## Directions for this task
Print the entries exactly as they appear, and omit any images.

## Saved data entries

>>>

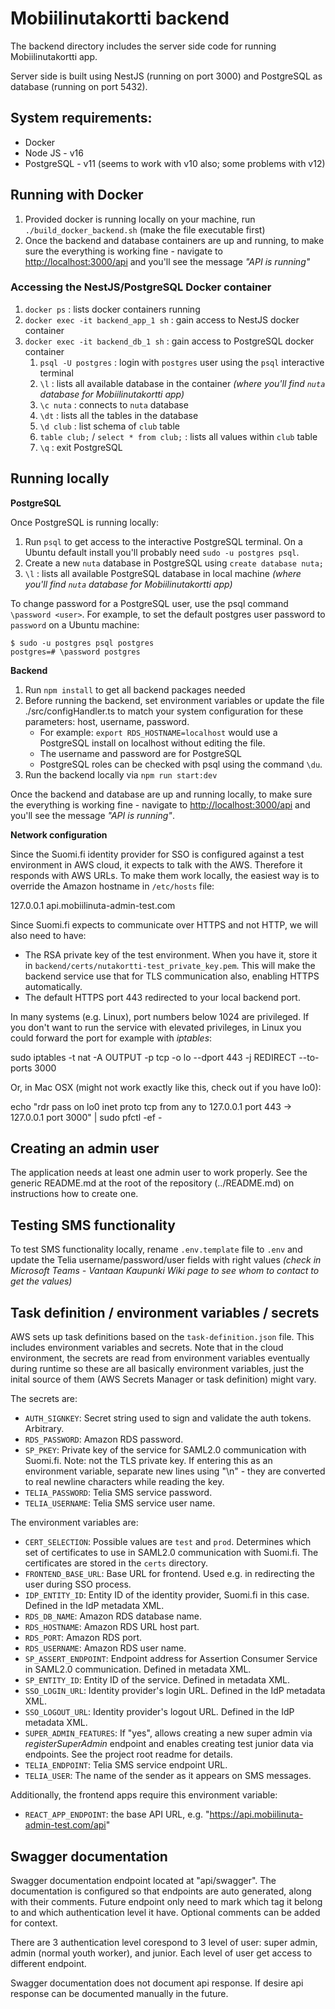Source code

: # Mobiilinutakortti backend

The backend directory includes the server side code for running Mobiilinutakortti app.

Server side is built using NestJS (running on port 3000) and PostgreSQL as database (running on port 5432).

## System requirements:

- Docker
- Node JS - v16
- PostgreSQL - v11 (seems to work with v10 also; some problems with v12)

## Running with Docker

1. Provided docker is running locally on your machine, run `./build_docker_backend.sh` (make the file executable first)
2. Once the backend and database containers are up and running, to make sure the everything is working fine - navigate to [http://localhost:3000/api](http://localhost:3000/api) and you'll see the message *"API is running"*

### Accessing the NestJS/PostgreSQL Docker container

1. `docker ps` : lists docker containers running
2. `docker exec -it backend_app_1 sh` : gain access to NestJS docker container
3.  `docker exec -it backend_db_1 sh` : gain access to PostgreSQL docker container
    1) `psql -U postgres` : login with `postgres` user using the `psql` interactive terminal
    2) `\l` : lists all available database in the container *(where you'll find `nuta` database for Mobiilinutakortti app)*
    3) `\c nuta` : connects to `nuta` database
    4) `\dt` : lists all the tables in the database
    5) `\d club` : list schema of `club` table
    6) `table club;` / `select * from club;` : lists all values within `club` table
    7)  `\q` : exit PostgreSQL

## Running locally

**PostgreSQL**

Once PostgreSQL is running locally:
1. Run `psql` to get access to the interactive PostgreSQL terminal. On a Ubuntu default install you'll probably need `sudo -u postgres psql`.
2. Create a new `nuta` database in PostgreSQL using `create database nuta;`
3. `\l` : lists all available PostgreSQL database in local machine *(where you'll find `nuta` database for Mobiilinutakortti app)*

To change password for a PostgreSQL user, use the psql command `\password <user>`. For example, to set the default postgres user password to `password` on a Ubuntu machine:

    $ sudo -u postgres psql postgres
    postgres=# \password postgres

**Backend**

1. Run `npm install` to get all backend packages needed
2. Before running the backend, set environment variables or update the file ./src/configHandler.ts to match your system configuration for these parameters: host, username, password.
    * For example: `export RDS_HOSTNAME=localhost` would use a PostgreSQL install on localhost without editing the file.
    * The username and password are for PostgreSQL
    * PostgreSQL roles can be checked with psql using the command `\du`.
3. Run the backend locally via `npm run start:dev`

Once the backend and database are up and running locally, to make sure the everything is working fine - navigate to [http://localhost:3000/api](http://localhost:3000/api) and you'll see the message *"API is running"*.

**Network configuration**

Since the Suomi.fi identity provider for SSO is configured against a test environment in AWS cloud, it expects to talk with the AWS. Therefore it responds with AWS URLs. To make them work locally, the easiest way is to override the Amazon hostname in `/etc/hosts` file:

  127.0.0.1 api.mobiilinuta-admin-test.com

Since Suomi.fi expects to communicate over HTTPS and not HTTP, we will also need to have:

  * The RSA private key of the test environment. When you have it, store it in `backend/certs/nutakortti-test_private_key.pem`. This will make the backend service use that for TLS communication also, enabling HTTPS automatically.
  * The default HTTPS port 443 redirected to your local backend port.

In many systems (e.g. Linux), port numbers below 1024 are privileged. If you don't want to run the service with elevated privileges, in Linux you could forward the port for example with *iptables*:

  sudo iptables -t nat -A OUTPUT -p tcp -o lo --dport 443 -j REDIRECT --to-ports 3000

Or, in Mac OSX (might not work exactly like this, check out if you have lo0):

  echo "rdr pass on lo0 inet proto tcp from any to 127.0.0.1 port 443 -> 127.0.0.1 port 3000" | sudo pfctl -ef -

## Creating an admin user

The application needs at least one admin user to work properly. See the generic README.md at the root of the repository (../README.md) on instructions how to create one.

## Testing SMS functionality

To test SMS functionality locally, rename `.env.template` file to `.env` and update the Telia username/password/user fields with right values *(check in Microsoft Teams - Vantaan Kaupunki Wiki page to see whom to contact to get the values)*

## Task definition / environment variables / secrets

AWS sets up task definitions based on the `task-definition.json` file. This includes environment variables and secrets. Note that in the cloud environment, the secrets are read from environment variables eventually during runtime so these are all basically environment variables, just the inital source of them (AWS Secrets Manager or task definition) might vary.

The secrets are:
* `AUTH_SIGNKEY`: Secret string used to sign and validate the auth tokens. Arbitrary.
* `RDS_PASSWORD`: Amazon RDS password.
* `SP_PKEY`: Private key of the service for SAML2.0 communication with Suomi.fi. Note: not the TLS private key. If entering this as an environment variable, separate new lines using "\n" - they are converted to real newline characters while reading the key.
* `TELIA_PASSWORD`: Telia SMS service password.
* `TELIA_USERNAME`: Telia SMS service user name.

The environment variables are:
* `CERT_SELECTION`: Possible values are `test` and `prod`. Determines which set of certificates to use in SAML2.0 communication with Suomi.fi. The certificates are stored in the `certs` directory.
* `FRONTEND_BASE_URL`: Base URL for frontend. Used e.g. in redirecting the user during SSO process.
* `IDP_ENTITY_ID`: Entity ID of the identity provider, Suomi.fi in this case. Defined in the IdP metadata XML.
* `RDS_DB_NAME`: Amazon RDS database name.
* `RDS_HOSTNAME`: Amazon RDS URL host part.
* `RDS_PORT`: Amazon RDS port.
* `RDS_USERNAME`: Amazon RDS user name.
* `SP_ASSERT_ENDPOINT`: Endpoint address for Assertion Consumer Service in SAML2.0 communication. Defined in metadata XML.
* `SP_ENTITY_ID`: Entity ID of the service. Defined in metadata XML.
* `SSO_LOGIN_URL`: Identity provider's login URL. Defined in the IdP metadata XML.
* `SSO_LOGOUT_URL`: Identity provider's logout URL. Defined in the IdP metadata XML.
* `SUPER_ADMIN_FEATURES`: If "yes", allows creating a new super admin via _registerSuperAdmin_ endpoint and enables creating test junior data via endpoints. See the project root readme for details.
* `TELIA_ENDPOINT`: Telia SMS service endpoint URL.
* `TELIA_USER`: The name of the sender as it appears on SMS messages.

Additionally, the frontend apps require this environment variable:
* `REACT_APP_ENDPOINT`: the base API URL, e.g. "https://api.mobiilinuta-admin-test.com/api"

## Swagger documentation

Swagger documentation endpoint located at "api/swagger". The documentation is configured so that endpoints are auto generated, along with their comments. Future endpoint only need to mark which tag it belong to and which authentication level it have. Optional comments can be added for context.

There are 3 authentication level corespond to 3 level of user: super admin, admin (normal youth worker), and junior. Each level of user get access to different endpoint.

Swagger documentation does not document api response. If desire api response can be documented manually in the future.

<<<

## Output of the exercise
Source code

: # Mobiilinutakortti backend

The backend directory includes the server side code for running Mobiilinutakortti app.

Server side is built using NestJS (running on port 3000) and PostgreSQL as database (running on port 5432).

## System requirements:

- Docker
- Node JS - v16
- PostgreSQL - v11 (seems to work with v10 also; some problems with v12)

## Running with Docker

1. Provided docker is running locally on your machine, run `./build_docker_backend.sh` (make the file executable first)
2. Once the backend and database containers are up and running, to make sure the everything is working fine - navigate to [http://localhost:3000/api](http://localhost:3000/api) and you'll see the message *"API is running"*

### Accessing the NestJS/PostgreSQL Docker container

1. `docker ps` : lists docker containers running
2. `docker exec -it backend_app_1 sh` : gain access to NestJS docker container
3.  `docker exec -it backend_db_1 sh` : gain access to PostgreSQL docker container
    1) `psql -U postgres` : login with `postgres` user using the `psql` interactive terminal
    2) `\l` : lists all available database in the container *(where you'll find `nuta` database for Mobiilinutakortti app)*
    3) `\c nuta` : connects to `nuta` database
    4) `\dt` : lists all the tables in the database
    5) `\d club` : list schema of `club` table
    6) `table club;` / `select * from club;` : lists all values within `club` table
    7)  `\q` : exit PostgreSQL

## Running locally

**PostgreSQL**

Once PostgreSQL is running locally:
1. Run `psql` to get access to the interactive PostgreSQL terminal. On a Ubuntu default install you'll probably need `sudo -u postgres psql`.
2. Create a new `nuta` database in PostgreSQL using `create database nuta;`
3. `\l` : lists all available PostgreSQL database in local machine *(where you'll find `nuta` database for Mobiilinutakortti app)*

To change password for a PostgreSQL user, use the psql command `\password <user>`. For example, to set the default postgres user password to `password` on a Ubuntu machine:

    $ sudo -u postgres psql postgres
    postgres=# \password postgres

**Backend**

1. Run `npm install` to get all backend packages needed
2. Before running the backend, set environment variables or update the file ./src/configHandler.ts to match your system configuration for these parameters: host, username, password.
    * For example: `export RDS_HOSTNAME=localhost` would use a PostgreSQL install on localhost without editing the file.
    * The username and password are for PostgreSQL
    * PostgreSQL roles can be checked with psql using the command `\du`.
3. Run the backend locally via `npm run start:dev`

Once the backend and database are up and running locally, to make sure the everything is working fine - navigate to [http://localhost:3000/api](http://localhost:3000/api) and you'll see the message *"API is running"*.

**Network configuration**

Since the Suomi.fi identity provider for SSO is configured against a test environment in AWS cloud, it expects to talk with the AWS. Therefore it responds with AWS URLs. To make them work locally, the easiest way is to override the Amazon hostname in `/etc/hosts` file:

  127.0.0.1 api.mobiilinuta-admin-test.com

Since Suomi.fi expects to communicate over HTTPS and not HTTP, we will also need to have:

  * The RSA private key of the test environment. When you have it, store it in `backend/certs/nutakortti-test_private_key.pem`. This will make the backend service use that for TLS communication also, enabling HTTPS automatically.
  * The default HTTPS port 443 redirected to your local backend port.

In many systems (e.g. Linux), port numbers below 1024 are privileged. If you don't want to run the service with elevated privileges, in Linux you could forward the port for example with *iptables*:

  sudo iptables -t nat -A OUTPUT -p tcp -o lo --dport 443 -j REDIRECT --to-ports 3000

Or, in Mac OSX (might not work exactly like this, check out if you have lo0):

  echo "rdr pass on lo0 inet proto tcp from any to 127.0.0.1 port 443 -> 127.0.0.1 port 3000" | sudo pfctl -ef -

## Creating an admin user

The application needs at least one admin user to work properly. See the generic README.md at the root of the repository (../README.md) on instructions how to create one.

## Testing SMS functionality

To test SMS functionality locally, rename `.env.template` file to `.env` and update the Telia username/password/user fields with right values *(check in Microsoft Teams - Vantaan Kaupunki Wiki page to see whom to contact to get the values)*

## Task definition / environment variables / secrets

AWS sets up task definitions based on the `task-definition.json` file. This includes environment variables and secrets. Note that in the cloud environment, the secrets are read from environment variables eventually during runtime so these are all basically environment variables, just the inital source of them (AWS Secrets Manager or task definition) might vary.

The secrets are:
* `AUTH_SIGNKEY`: Secret string used to sign and validate the auth tokens. Arbitrary.
* `RDS_PASSWORD`: Amazon RDS password.
* `SP_PKEY`: Private key of the service for SAML2.0 communication with Suomi.fi. Note: not the TLS private key. If entering this as an environment variable, separate new lines using "\n" - they are converted to real newline characters while reading the key.
* `TELIA_PASSWORD`: Telia SMS service password.
* `TELIA_USERNAME`: Telia SMS service user name.

The environment variables are:
* `CERT_SELECTION`: Possible values are `test` and `prod`. Determines which set of certificates to use in SAML2.0 communication with Suomi.fi. The certificates are stored in the `certs` directory.
* `FRONTEND_BASE_URL`: Base URL for frontend. Used e.g. in redirecting the user during SSO process.
* `IDP_ENTITY_ID`: Entity ID of the identity provider, Suomi.fi in this case. Defined in the IdP metadata XML.
* `RDS_DB_NAME`: Amazon RDS database name.
* `RDS_HOSTNAME`: Amazon RDS URL host part.
* `RDS_PORT`: Amazon RDS port.
* `RDS_USERNAME`: Amazon RDS user name.
* `SP_ASSERT_ENDPOINT`: Endpoint address for Assertion Consumer Service in SAML2.0 communication. Defined in metadata XML.
* `SP_ENTITY_ID`: Entity ID of the service. Defined in metadata XML.
* `SSO_LOGIN_URL`: Identity provider's login URL. Defined in the IdP metadata XML.
* `SSO_LOGOUT_URL`: Identity provider's logout URL. Defined in the IdP metadata XML.
* `SUPER_ADMIN_FEATURES`: If "yes", allows creating a new super admin via _registerSuperAdmin_ endpoint and enables creating test junior data via endpoints. See the project root readme for details.
* `TELIA_ENDPOINT`: Telia SMS service endpoint URL.
* `TELIA_USER`: The name of the sender as it appears on SMS messages.

Additionally, the frontend apps require this environment variable:
* `REACT_APP_ENDPOINT`: the base API URL, e.g. "https://api.mobiilinuta-admin-test.com/api"

## Swagger documentation

Swagger documentation endpoint located at "api/swagger". The documentation is configured so that endpoints are auto generated, along with their comments. Future endpoint only need to mark which tag it belong to and which authentication level it have. Optional comments can be added for context.

There are 3 authentication level corespond to 3 level of user: super admin, admin (normal youth worker), and junior. Each level of user get access to different endpoint.

Swagger documentation does not document api response. If desire api response can be documented manually in the future.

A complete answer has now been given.